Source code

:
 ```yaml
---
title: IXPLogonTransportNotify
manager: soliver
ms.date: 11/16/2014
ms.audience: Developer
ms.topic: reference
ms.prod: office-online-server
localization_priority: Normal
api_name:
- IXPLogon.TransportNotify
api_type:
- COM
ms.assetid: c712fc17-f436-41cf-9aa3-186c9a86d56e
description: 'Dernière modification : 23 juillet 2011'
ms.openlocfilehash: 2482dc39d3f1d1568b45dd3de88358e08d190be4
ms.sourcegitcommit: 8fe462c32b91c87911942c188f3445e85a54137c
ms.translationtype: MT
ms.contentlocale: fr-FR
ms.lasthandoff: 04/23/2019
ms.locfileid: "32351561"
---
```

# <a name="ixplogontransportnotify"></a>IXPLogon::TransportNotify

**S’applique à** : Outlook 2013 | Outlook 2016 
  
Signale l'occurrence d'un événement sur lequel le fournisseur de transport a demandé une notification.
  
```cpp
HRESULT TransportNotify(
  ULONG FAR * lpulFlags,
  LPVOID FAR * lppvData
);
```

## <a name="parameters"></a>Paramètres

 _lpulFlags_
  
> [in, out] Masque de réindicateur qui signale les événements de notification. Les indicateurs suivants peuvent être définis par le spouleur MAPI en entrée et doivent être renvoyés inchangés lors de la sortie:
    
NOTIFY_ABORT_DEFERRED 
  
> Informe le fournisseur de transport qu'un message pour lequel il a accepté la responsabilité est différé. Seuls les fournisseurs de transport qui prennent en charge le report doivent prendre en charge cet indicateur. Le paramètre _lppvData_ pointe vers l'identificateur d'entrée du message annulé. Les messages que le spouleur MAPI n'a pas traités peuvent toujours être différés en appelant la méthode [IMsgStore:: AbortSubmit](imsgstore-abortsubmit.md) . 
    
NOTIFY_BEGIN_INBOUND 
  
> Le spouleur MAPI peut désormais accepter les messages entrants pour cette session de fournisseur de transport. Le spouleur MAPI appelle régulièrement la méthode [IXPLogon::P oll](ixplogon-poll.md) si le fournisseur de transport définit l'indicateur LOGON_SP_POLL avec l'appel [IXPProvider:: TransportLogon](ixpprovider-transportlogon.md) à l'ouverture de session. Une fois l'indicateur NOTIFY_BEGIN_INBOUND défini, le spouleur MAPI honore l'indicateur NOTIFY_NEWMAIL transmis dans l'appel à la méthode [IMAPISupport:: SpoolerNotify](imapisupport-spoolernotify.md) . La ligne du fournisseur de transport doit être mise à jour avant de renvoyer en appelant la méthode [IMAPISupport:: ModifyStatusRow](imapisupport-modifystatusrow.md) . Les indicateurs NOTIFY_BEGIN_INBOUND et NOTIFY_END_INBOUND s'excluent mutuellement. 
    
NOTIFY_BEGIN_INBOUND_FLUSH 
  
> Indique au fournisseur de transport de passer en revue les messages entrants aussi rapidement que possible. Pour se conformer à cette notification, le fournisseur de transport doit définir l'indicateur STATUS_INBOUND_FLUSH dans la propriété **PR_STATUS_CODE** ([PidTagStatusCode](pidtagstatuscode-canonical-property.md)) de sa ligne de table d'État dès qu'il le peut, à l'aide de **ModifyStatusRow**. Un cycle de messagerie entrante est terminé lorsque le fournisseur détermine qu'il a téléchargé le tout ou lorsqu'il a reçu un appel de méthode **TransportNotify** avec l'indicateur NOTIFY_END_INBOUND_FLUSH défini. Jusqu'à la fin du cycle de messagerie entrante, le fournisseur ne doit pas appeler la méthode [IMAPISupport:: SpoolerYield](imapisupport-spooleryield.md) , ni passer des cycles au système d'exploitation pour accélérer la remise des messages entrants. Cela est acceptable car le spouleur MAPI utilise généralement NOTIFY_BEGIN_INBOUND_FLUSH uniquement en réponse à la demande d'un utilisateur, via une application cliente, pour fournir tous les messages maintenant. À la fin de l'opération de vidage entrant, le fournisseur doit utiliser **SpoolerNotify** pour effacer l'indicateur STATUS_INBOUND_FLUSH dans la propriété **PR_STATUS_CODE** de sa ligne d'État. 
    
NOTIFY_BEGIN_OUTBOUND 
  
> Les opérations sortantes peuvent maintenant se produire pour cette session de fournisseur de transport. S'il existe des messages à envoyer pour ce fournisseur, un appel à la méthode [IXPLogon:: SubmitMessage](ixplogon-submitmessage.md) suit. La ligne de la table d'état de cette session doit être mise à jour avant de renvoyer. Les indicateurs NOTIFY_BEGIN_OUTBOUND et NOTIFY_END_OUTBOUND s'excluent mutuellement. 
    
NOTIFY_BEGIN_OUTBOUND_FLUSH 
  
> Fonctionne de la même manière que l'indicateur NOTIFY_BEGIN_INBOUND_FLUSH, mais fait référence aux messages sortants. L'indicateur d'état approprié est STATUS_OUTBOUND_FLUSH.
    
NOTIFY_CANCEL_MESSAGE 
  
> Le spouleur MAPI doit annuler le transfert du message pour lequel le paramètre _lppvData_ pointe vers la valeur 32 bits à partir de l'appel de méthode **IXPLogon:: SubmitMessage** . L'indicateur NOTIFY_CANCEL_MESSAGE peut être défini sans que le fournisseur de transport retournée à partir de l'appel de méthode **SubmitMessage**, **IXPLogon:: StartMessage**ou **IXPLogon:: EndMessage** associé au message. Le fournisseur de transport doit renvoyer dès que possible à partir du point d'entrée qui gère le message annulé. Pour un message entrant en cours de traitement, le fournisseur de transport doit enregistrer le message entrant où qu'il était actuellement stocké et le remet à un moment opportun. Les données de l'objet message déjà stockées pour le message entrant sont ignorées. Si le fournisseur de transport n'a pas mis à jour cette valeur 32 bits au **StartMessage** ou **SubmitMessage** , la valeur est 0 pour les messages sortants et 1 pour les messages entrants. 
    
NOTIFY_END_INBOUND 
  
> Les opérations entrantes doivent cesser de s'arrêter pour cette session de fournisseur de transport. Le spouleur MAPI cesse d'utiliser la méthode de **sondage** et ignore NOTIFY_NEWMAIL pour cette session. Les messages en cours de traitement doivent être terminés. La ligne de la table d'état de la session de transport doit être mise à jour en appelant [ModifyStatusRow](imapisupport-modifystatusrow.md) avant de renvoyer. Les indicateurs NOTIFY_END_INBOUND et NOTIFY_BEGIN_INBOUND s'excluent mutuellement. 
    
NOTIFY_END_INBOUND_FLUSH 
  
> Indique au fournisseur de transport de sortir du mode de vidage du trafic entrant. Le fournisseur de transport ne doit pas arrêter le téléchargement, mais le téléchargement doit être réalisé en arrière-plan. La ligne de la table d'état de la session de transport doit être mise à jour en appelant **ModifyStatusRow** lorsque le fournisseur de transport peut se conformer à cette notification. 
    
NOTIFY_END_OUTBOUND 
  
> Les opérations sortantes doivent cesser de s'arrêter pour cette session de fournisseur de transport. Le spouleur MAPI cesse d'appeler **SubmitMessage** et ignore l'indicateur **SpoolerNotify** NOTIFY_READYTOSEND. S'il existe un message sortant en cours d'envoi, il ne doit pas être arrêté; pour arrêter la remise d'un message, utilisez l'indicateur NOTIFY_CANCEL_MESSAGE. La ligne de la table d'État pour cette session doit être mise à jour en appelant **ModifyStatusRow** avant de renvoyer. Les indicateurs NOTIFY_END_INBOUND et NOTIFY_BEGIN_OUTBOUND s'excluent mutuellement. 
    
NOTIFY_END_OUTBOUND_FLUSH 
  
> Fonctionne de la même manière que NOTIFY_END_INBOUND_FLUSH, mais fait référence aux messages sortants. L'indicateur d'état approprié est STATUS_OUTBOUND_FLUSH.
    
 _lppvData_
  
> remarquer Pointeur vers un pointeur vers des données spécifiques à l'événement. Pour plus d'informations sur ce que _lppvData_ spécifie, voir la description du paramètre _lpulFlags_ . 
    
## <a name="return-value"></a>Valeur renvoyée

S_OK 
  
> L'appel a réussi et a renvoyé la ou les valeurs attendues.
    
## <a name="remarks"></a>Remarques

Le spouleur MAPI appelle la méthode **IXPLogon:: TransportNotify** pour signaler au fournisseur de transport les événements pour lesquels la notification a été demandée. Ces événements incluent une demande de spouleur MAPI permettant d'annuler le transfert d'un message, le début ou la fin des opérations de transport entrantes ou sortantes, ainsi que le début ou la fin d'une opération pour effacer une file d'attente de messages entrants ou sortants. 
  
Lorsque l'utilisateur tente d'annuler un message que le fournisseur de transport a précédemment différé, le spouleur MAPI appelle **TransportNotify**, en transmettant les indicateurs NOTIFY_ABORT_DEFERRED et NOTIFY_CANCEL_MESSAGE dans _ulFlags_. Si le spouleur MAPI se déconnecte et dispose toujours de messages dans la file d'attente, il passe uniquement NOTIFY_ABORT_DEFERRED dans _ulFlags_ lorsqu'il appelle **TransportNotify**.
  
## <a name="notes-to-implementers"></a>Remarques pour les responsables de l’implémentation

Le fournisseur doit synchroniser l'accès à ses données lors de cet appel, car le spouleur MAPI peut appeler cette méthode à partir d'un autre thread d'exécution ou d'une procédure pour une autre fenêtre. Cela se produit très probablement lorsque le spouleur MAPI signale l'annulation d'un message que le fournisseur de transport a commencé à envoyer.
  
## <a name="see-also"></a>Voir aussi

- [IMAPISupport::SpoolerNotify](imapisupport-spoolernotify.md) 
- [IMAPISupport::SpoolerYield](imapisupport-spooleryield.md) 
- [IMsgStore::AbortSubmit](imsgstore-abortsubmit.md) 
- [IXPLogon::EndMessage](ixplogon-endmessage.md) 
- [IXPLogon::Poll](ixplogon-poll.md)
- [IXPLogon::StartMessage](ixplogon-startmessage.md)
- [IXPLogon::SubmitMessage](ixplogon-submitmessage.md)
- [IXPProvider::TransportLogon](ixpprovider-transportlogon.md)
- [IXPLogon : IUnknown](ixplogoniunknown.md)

--- --- ---

• Exercise description:
What do the lines from the one with "- [IMAPISupport::SpoolerNotify](imapisupport-spoolernotify.md)" through the last line of the entries say? Print them word for word, both ends included, and nothing else.

• Exercise result:
- [IMAPISupport::SpoolerNotify](imapisupport-spoolernotify.md) 
- [IMAPISupport::SpoolerYield](imapisupport-spooleryield.md) 
- [IMsgStore::AbortSubmit](imsgstore-abortsubmit.md) 
- [IXPLogon::EndMessage](ixplogon-endmessage.md) 
- [IXPLogon::Poll](ixplogon-poll.md)
- [IXPLogon::StartMessage](ixplogon-startmessage.md)
- [IXPLogon::SubmitMessage](ixplogon-submitmessage.md)
- [IXPProvider::TransportLogon](ixpprovider-transportlogon.md)
- [IXPLogon : IUnknown](ixplogoniunknown.md)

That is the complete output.